What’s different about the new Google Docs: Conflict resolution

Posted on 07:59 by Unknown
Editor’s note: This is the second in a series of three posts about the collaboration technology in Google Docs. Yesterday, we explained some of the technical challenges behind real time collaboration.

Think of the history of a document as a series of changes. In Google documents, all edits boil down to three basic types of changes: inserting text, deleting text, and applying styles to a range of text. We save your document as a revision log consisting of a list of these changes. When someone edits a document, they’re not modifying the underlying characters that represents the document. Instead they are appending their change to the end of the revision log. To display a document, we replay the revision log from the beginning.

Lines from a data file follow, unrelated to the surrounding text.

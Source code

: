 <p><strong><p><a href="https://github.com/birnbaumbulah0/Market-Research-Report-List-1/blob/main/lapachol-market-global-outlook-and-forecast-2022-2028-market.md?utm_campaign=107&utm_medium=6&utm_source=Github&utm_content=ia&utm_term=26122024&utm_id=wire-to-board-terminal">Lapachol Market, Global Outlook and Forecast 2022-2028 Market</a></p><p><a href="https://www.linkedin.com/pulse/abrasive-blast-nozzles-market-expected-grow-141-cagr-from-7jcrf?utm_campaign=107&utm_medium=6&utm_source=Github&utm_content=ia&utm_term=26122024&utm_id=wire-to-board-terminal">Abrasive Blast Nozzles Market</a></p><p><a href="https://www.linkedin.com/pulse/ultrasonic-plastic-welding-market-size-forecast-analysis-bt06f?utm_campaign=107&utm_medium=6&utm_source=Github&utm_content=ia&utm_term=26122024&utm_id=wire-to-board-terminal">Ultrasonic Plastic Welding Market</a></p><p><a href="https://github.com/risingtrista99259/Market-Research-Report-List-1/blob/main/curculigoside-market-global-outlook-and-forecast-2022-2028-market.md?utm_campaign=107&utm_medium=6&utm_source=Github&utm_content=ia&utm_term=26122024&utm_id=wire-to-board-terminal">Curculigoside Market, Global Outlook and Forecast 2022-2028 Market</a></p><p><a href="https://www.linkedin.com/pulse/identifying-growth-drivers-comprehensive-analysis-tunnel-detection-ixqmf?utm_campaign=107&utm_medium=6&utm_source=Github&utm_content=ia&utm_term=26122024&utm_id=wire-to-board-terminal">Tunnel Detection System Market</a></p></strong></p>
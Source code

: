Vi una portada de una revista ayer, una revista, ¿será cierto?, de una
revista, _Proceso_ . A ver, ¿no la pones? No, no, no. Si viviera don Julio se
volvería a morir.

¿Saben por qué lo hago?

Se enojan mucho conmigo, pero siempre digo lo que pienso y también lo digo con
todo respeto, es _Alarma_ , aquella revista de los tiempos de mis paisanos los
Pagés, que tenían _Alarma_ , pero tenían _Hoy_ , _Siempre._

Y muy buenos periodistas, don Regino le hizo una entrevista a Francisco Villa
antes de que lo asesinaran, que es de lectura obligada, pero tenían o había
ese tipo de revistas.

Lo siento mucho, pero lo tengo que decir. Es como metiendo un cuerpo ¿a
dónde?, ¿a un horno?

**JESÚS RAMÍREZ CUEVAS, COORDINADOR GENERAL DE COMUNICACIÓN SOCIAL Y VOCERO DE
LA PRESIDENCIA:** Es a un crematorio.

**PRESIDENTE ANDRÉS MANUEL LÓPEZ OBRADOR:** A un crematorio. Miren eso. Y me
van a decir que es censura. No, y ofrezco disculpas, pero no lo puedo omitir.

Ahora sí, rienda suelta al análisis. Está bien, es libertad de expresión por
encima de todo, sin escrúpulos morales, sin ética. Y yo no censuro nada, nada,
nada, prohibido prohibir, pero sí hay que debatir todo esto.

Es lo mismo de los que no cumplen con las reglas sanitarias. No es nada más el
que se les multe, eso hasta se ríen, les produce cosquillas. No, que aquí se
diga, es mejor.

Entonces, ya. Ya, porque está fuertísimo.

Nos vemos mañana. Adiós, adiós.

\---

To see what these changes look like, suppose that a document edited by John and Luiz initially reads; EASY AS 123. If John (represented by green) changes the document to EASY AS ABC, then he is making four changes:


Collaboration is not quite as simple as sending these changes to the other editors because people get out of sync. Suppose as John is typing, Luiz (represented by yellow) begins to change his document to IT'S EASY AS 123. He first inserts the I and the T at the beginning of the document:


Suppose Luiz naively applies John’s first change {DeleteText @9-11}:


He deleted the wrong characters! Luiz had two characters at the beginning of the doc that John was never aware of. So the location of John’s change was wrong relative to Luiz’s version of the document. To avoid this problem, Luiz must transform John’s changes and make them relative to his local document. In this case, when Luiz receives changes from John he needs to know to shift the changes over by two characters to adjust for the IT that Luiz added. Once he does this transformation and applies John’s first change, he gets:


Much better. The algorithm that we use to handle these shifts is called operational transformation (OT). If OT is implemented correctly, it guarantees that once all editors have received all changes, everyone will be looking at the same version of the document.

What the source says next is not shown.